* What to produce *
The entries are to be reproduced word for word, with all images left out.

* Data *
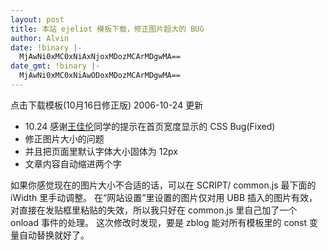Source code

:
 ```yaml
---
layout: post
title: 本站 ejeliot 模板下载，修正图片超大的 BUG
author: Alvin
date: !binary |-
  MjAwNi0xMC0xNiAxNjoxMDozMCArMDgwMA==
date_gmt: !binary |-
  MjAwNi0xMC0xNiAwODoxMDozMCArMDgwMA==
---
```

点击下载模板(10月16日修正版)
2006-10-24 更新
<ul>
<li>10.24 感谢<a href="http://www.gallonwang.com">王佳伦</a>同学的提示在首页宽度显示的 CSS Bug(Fixed)</li>
<li>修正图片大小的问题</li>
<li>并且把页面里默认字体大小固体为 12px</li>
<li>文章内容自动缩进两个字</li></ul>
如果你感觉现在的图片大小不合适的话，可以在 SCRIPT/ common.js 最下面的 iWidth 里手动调整。
在“网站设置”里设置的图片仅对用 UBB 插入的图片有效，对直接在发贴框里粘贴的失效，所以我只好在 common.js 里自己加了一个 onload 事件的处理。
这次修改时发现，要是 zblog 能对所有模板里的 const 变量自动替换就好了。
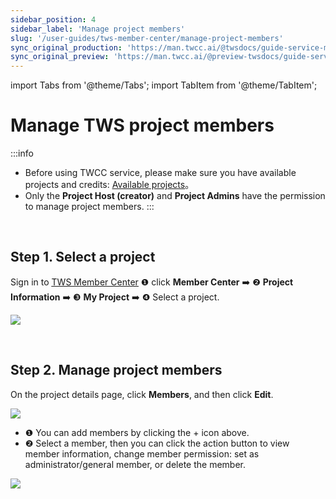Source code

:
 ```yaml
---
sidebar_position: 4
sidebar_label: 'Manage project members'
slug: '/user-guides/tws-member-center/manage-project-members'
sync_original_production: 'https://man.twcc.ai/@twsdocs/guide-service-manage-project-team-en' 
sync_original_preview: 'https://man.twcc.ai/@preview-twsdocs/guide-service-manage-project-team-en' 
---
```


import Tabs from '@theme/Tabs';
import TabItem from '@theme/TabItem';

# Manage TWS project members

:::info
- Before using TWCC service, please make sure you have available projects and credits: [<ins>Available projects</ins>](/user-guides/tws-member-center/manage-projects/available-projects.md)。
- Only the **Project Host (creator)** and **Project Admins** have the permission to manage project members.
:::

<br/>


## Step 1. Select a project


Sign in to [<ins>TWS Member Center</ins>](https://tws.twcc.ai/) <span>&#10102;</span> click **Member Center** :arrow_right: <span>&#10103;</span> **Project Information** :arrow_right: <span>&#10104;</span> **My Project** :arrow_right: <span>&#10105;</span> Select a project.

![](https://cos.twcc.ai/SYS-MANUAL/uploads/upload_a1c7502b927364e7e59384ea64bd4ef0.png)


<br/>


## Step 2. Manage project members

On the project details page, click **Members**, and then click **Edit**.

![](https://cos.twcc.ai/SYS-MANUAL/uploads/upload_943fe7a34c229e648139b6ed2c5dec65.png)


-  <span>&#10102;</span> You can add members by clicking the + icon above.
-  <span>&#10103;</span> Select a member, then you can click the action button to view member information, change member permission: set as administrator/general member, or delete the  member. 

![](https://cos.twcc.ai/SYS-MANUAL/uploads/upload_51896d0c14b80eae40d0f528f7f261d2.png)
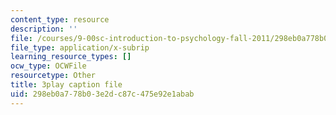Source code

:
 ```yaml
---
content_type: resource
description: ''
file: /courses/9-00sc-introduction-to-psychology-fall-2011/298eb0a778b03e2dc87c475e92e1abab_QvK6YdFKMY8.srt
file_type: application/x-subrip
learning_resource_types: []
ocw_type: OCWFile
resourcetype: Other
title: 3play caption file
uid: 298eb0a7-78b0-3e2d-c87c-475e92e1abab
---
```

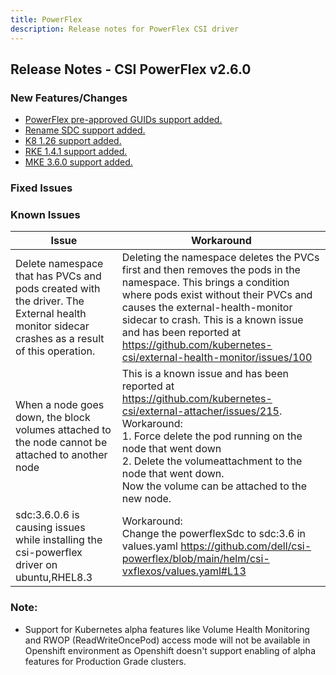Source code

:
```yaml
---
title: PowerFlex
description: Release notes for PowerFlex CSI driver
---
```


## Release Notes - CSI PowerFlex v2.6.0

### New Features/Changes
- [PowerFlex pre-approved GUIDs support added.](https://github.com/dell/csm/issues/402)
- [Rename SDC support added.](https://github.com/dell/csm/issues/402)
- [K8 1.26 support added.](https://github.com/dell/csm/issues/597)
- [RKE 1.4.1 support added.](https://github.com/dell/csm/issues/670)
- [MKE 3.6.0 support added.](https://github.com/dell/csm/issues/672)

### Fixed Issues

### Known Issues

| Issue | Workaround |
|-------|------------|
| Delete namespace that has PVCs and pods created with the driver. The External health monitor sidecar crashes as a result of this operation.| Deleting the namespace deletes the PVCs first and then removes the pods in the namespace. This brings a condition where pods exist without their PVCs and causes the external-health-monitor sidecar to crash. This is a known issue and has been reported at https://github.com/kubernetes-csi/external-health-monitor/issues/100|
| When a node goes down, the block volumes attached to the node cannot be attached to another node                                           | This is a known issue and has been reported at https://github.com/kubernetes-csi/external-attacher/issues/215. Workaround: <br /> 1. Force delete the pod running on the node that went down <br /> 2. Delete the volumeattachment to the node that went down. <br /> Now the volume can be attached to the new node.                   |
| sdc:3.6.0.6 is causing issues while installing the csi-powerflex driver on ubuntu,RHEL8.3                                           |  Workaround: <br /> Change the powerflexSdc to sdc:3.6 in values.yaml https://github.com/dell/csi-powerflex/blob/main/helm/csi-vxflexos/values.yaml#L13 <br />|


### Note:

- Support for Kubernetes alpha features like Volume Health Monitoring and RWOP (ReadWriteOncePod) access mode will not be available in Openshift environment as Openshift doesn't support enabling of alpha features for Production Grade clusters.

* Task result *
Source code

:
 ```yaml
---
layout: post
title: 本站 ejeliot 模板下载，修正图片超大的 BUG
author: Alvin
date: !binary |-
  MjAwNi0xMC0xNiAxNjoxMDozMCArMDgwMA==
date_gmt: !binary |-
  MjAwNi0xMC0xNiAwODoxMDozMCArMDgwMA==
---
```

点击下载模板(10月16日修正版)
2006-10-24 更新
<ul>
<li>10.24 感谢<a href="http://www.gallonwang.com">王佳伦</a>同学的提示在首页宽度显示的 CSS Bug(Fixed)</li>
<li>修正图片大小的问题</li>
<li>并且把页面里默认字体大小固体为 12px</li>
<li>文章内容自动缩进两个字</li></ul>
如果你感觉现在的图片大小不合适的话，可以在 SCRIPT/ common.js 最下面的 iWidth 里手动调整。
在“网站设置”里设置的图片仅对用 UBB 插入的图片有效，对直接在发贴框里粘贴的失效，所以我只好在 common.js 里自己加了一个 onload 事件的处理。
这次修改时发现，要是 zblog 能对所有模板里的 const 变量自动替换就好了。
Source code

:
 ```yaml
---
sidebar_position: 4
sidebar_label: 'Manage project members'
slug: '/user-guides/tws-member-center/manage-project-members'
sync_original_production: 'https://man.twcc.ai/@twsdocs/guide-service-manage-project-team-en' 
sync_original_preview: 'https://man.twcc.ai/@preview-twsdocs/guide-service-manage-project-team-en' 
---
```


import Tabs from '@theme/Tabs';
import TabItem from '@theme/TabItem';

# Manage TWS project members

:::info
- Before using TWCC service, please make sure you have available projects and credits: [<ins>Available projects</ins>](/user-guides/tws-member-center/manage-projects/available-projects.md)。
- Only the **Project Host (creator)** and **Project Admins** have the permission to manage project members.
:::

<br/>


## Step 1. Select a project


Sign in to [<ins>TWS Member Center</ins>](https://tws.twcc.ai/) <span>&#10102;</span> click **Member Center** :arrow_right: <span>&#10103;</span> **Project Information** :arrow_right: <span>&#10104;</span> **My Project** :arrow_right: <span>&#10105;</span> Select a project.

![](https://cos.twcc.ai/SYS-MANUAL/uploads/upload_a1c7502b927364e7e59384ea64bd4ef0.png)


<br/>


## Step 2. Manage project members

On the project details page, click **Members**, and then click **Edit**.

![](https://cos.twcc.ai/SYS-MANUAL/uploads/upload_943fe7a34c229e648139b6ed2c5dec65.png)


-  <span>&#10102;</span> You can add members by clicking the + icon above.
-  <span>&#10103;</span> Select a member, then you can click the action button to view member information, change member permission: set as administrator/general member, or delete the  member. 

![](https://cos.twcc.ai/SYS-MANUAL/uploads/upload_51896d0c14b80eae40d0f528f7f261d2.png)
Source code

:
 ```yaml
---
content_type: resource
description: ''
file: /courses/9-00sc-introduction-to-psychology-fall-2011/298eb0a778b03e2dc87c475e92e1abab_QvK6YdFKMY8.srt
file_type: application/x-subrip
learning_resource_types: []
ocw_type: OCWFile
resourcetype: Other
title: 3play caption file
uid: 298eb0a7-78b0-3e2d-c87c-475e92e1abab
---
```

Source code

:
```yaml
---
title: PowerFlex
description: Release notes for PowerFlex CSI driver
---
```


## Release Notes - CSI PowerFlex v2.6.0

### New Features/Changes
- [PowerFlex pre-approved GUIDs support added.](https://github.com/dell/csm/issues/402)
- [Rename SDC support added.](https://github.com/dell/csm/issues/402)
- [K8 1.26 support added.](https://github.com/dell/csm/issues/597)
- [RKE 1.4.1 support added.](https://github.com/dell/csm/issues/670)
- [MKE 3.6.0 support added.](https://github.com/dell/csm/issues/672)

### Fixed Issues

### Known Issues

| Issue | Workaround |
|-------|------------|
| Delete namespace that has PVCs and pods created with the driver. The External health monitor sidecar crashes as a result of this operation.| Deleting the namespace deletes the PVCs first and then removes the pods in the namespace. This brings a condition where pods exist without their PVCs and causes the external-health-monitor sidecar to crash. This is a known issue and has been reported at https://github.com/kubernetes-csi/external-health-monitor/issues/100|
| When a node goes down, the block volumes attached to the node cannot be attached to another node                                           | This is a known issue and has been reported at https://github.com/kubernetes-csi/external-attacher/issues/215. Workaround: <br /> 1. Force delete the pod running on the node that went down <br /> 2. Delete the volumeattachment to the node that went down. <br /> Now the volume can be attached to the new node.                   |
| sdc:3.6.0.6 is causing issues while installing the csi-powerflex driver on ubuntu,RHEL8.3                                           |  Workaround: <br /> Change the powerflexSdc to sdc:3.6 in values.yaml https://github.com/dell/csi-powerflex/blob/main/helm/csi-vxflexos/values.yaml#L13 <br />|


### Note:

- Support for Kubernetes alpha features like Volume Health Monitoring and RWOP (ReadWriteOncePod) access mode will not be available in Openshift environment as Openshift doesn't support enabling of alpha features for Production Grade clusters.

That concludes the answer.